Dataset Source: Moro,S., Rita,P., and Cortez,P.. (2012). Bank Marketing. UCI Machine Learning Repository.
This dataset is licensed under a Creative Commons Attribution 4.0 International (CC BY 4.0) license.
From within the trainer/
directory, we will first build our custom trainer docker image
export REGION=<your project region>
export PROJECT_ID=<your project id>
export REPO_NAME=<your image artifactory repository name>
export IMAGE_NAME=<name to give your trainer image>
export IMAGE_TAG=<tag to give your trainer image>
export IMAGE_URI={REGION}-docker.pkg.dev/${PROJECT_ID}/${REPO_NAME}/${IMAGE_NAME}:${IMAGE_TAG}
docker build -f Dockerfile -t ${IMAGE_URI} ./
Let's verify the container image by running it as a container locally
docker run ${IMAGE_URI}
If the local run works, you can push the container to Artifact Registry.
docker push ${IMAGE_URI}
Next, from inside the predictor/
directory, run the Dockerfile.ipynb
python notebook that will essentially also push the predictor container to artifact registry.
With both the trainer as well as predictor container images in place, you can import the model to model registry. To do so, you can follow the steps described at official Vertex AI documentation. Remember to select "import an existing custom container" for both training and prediction containers.
Upon doing this successfully, Vertex AI will import the model to the registry and will also start the training job.
When the training job finishes, you can follow the steps described at official Vertex AI documentation to deploy a model to an endpoint. Deploying the model may take some minutes.
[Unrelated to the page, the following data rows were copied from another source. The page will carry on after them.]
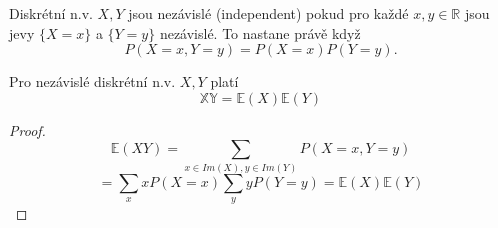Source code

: \documentclass[../main.tex]{subfiles}
\begin{document}
\begin{definition}
    Diskrétní n.v. $X,Y$ jsou nezávislé (independent) pokud pro každé $x,y \in \mathbb{R}$ jsou jevy 
    $\{X=x\}$ a $\{Y=y\}$ nezávislé. To nastane právě když
    \[P(X=x,Y=y) = P(X=x)P(Y=y).\]
\end{definition}

\begin{theorem}
    Pro nezávislé diskrétní n.v. $X,Y$ platí
    \[\mathbb{XY} = \mathbb{E}(X)\mathbb{E}(Y)\]
\end{theorem}
\begin{proof}
    \[\mathbb{E}(XY) = \sum_{x\in Im(X), y \in Im(Y)} P(X=x, Y=y)\]
    \[= \sum_x x P(X=x) \sum_y yP(Y=y) = \mathbb{E}(X)\mathbb{E}(Y)\]
\end{proof}
\end{document}
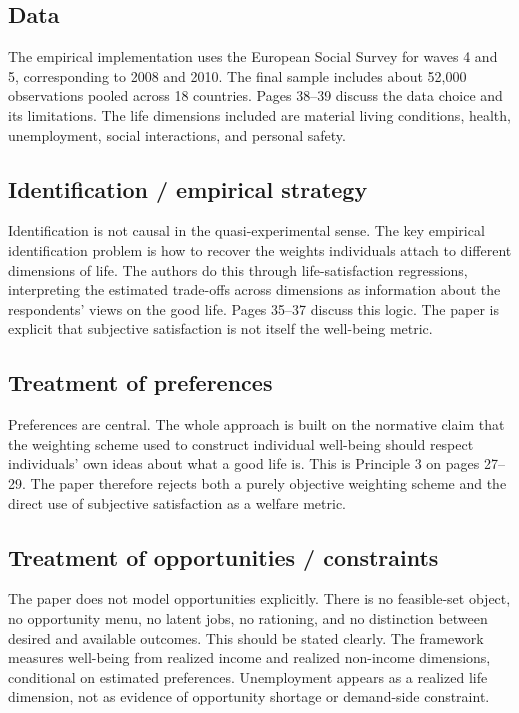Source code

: \documentclass[11pt,a4paper]{article}
\begin{document}
\subsection*{Data}
The empirical implementation uses the European Social Survey for waves 4 and 5, corresponding to 2008 and 2010. The final sample includes about 52,000 observations pooled across 18 countries. Pages 38–39 discuss the data choice and its limitations. The life dimensions included are material living conditions, health, unemployment, social interactions, and personal safety.

\subsection*{Identification / empirical strategy}
Identification is not causal in the quasi-experimental sense. The key empirical identification problem is how to recover the weights individuals attach to different dimensions of life. The authors do this through life-satisfaction regressions, interpreting the estimated trade-offs across dimensions as information about the respondents’ views on the good life. Pages 35–37 discuss this logic. The paper is explicit that subjective satisfaction is not itself the well-being metric.

\subsection*{Treatment of preferences}
Preferences are central. The whole approach is built on the normative claim that the weighting scheme used to construct individual well-being should respect individuals’ own ideas about what a good life is. This is Principle 3 on pages 27–29. The paper therefore rejects both a purely objective weighting scheme and the direct use of subjective satisfaction as a welfare metric.

\subsection*{Treatment of opportunities / constraints}
The paper does not model opportunities explicitly. There is no feasible-set object, no opportunity menu, no latent jobs, no rationing, and no distinction between desired and available outcomes. This should be stated clearly. The framework measures well-being from realized income and realized non-income dimensions, conditional on estimated preferences. Unemployment appears as a realized life dimension, not as evidence of opportunity shortage or demand-side constraint.
\end{document}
One final thing - we would also want to log the requests and the responses that we send to the endpoint. To do so, we need to enable Request-response logging. This can be done by running the following commands:
export REGION=<your project region>
export PROJECT_ID=<your project id>
export ENDPOINT_ID=<the endpoint id>
curl -X PATCH -H "Authorization: Bearer $(gcloud auth print-access-token)" -H "Content-Type: application/json" "https://$REGION-aiplatform.googleapis.com/v1/projects/$PROJECT_ID/locations/$REGION/endpoints/$ENDPOINT_ID" -d '{"predict_request_response_logging_config": {"enabled": true,"sampling_rate": 1,"bigquery_destination": {"output_uri": "bq://<project id>.<bigquery dataset to store the logging>.<bigquery table name to store the logging>"}}}'
Important note that the table passed for store the logs should have the following schema:
Field name | Type | Mode |
---|---|---|
endpoint | STRING | NULLABLE |
deployed_ model_ id | STRING | NULLABLE |
logging_ time | TIMESTAMP | NULLABLE |
request_ id | NUMERIC | NULLABLE |
request_ payload | STRING | REPEATED |
response_ payload | STRING | REPEATED |
Once the model is deployed, then note the endpoint id and run the ping_endpoint.ipynb
python notebook to send a payload to the endpoint and receive predictions.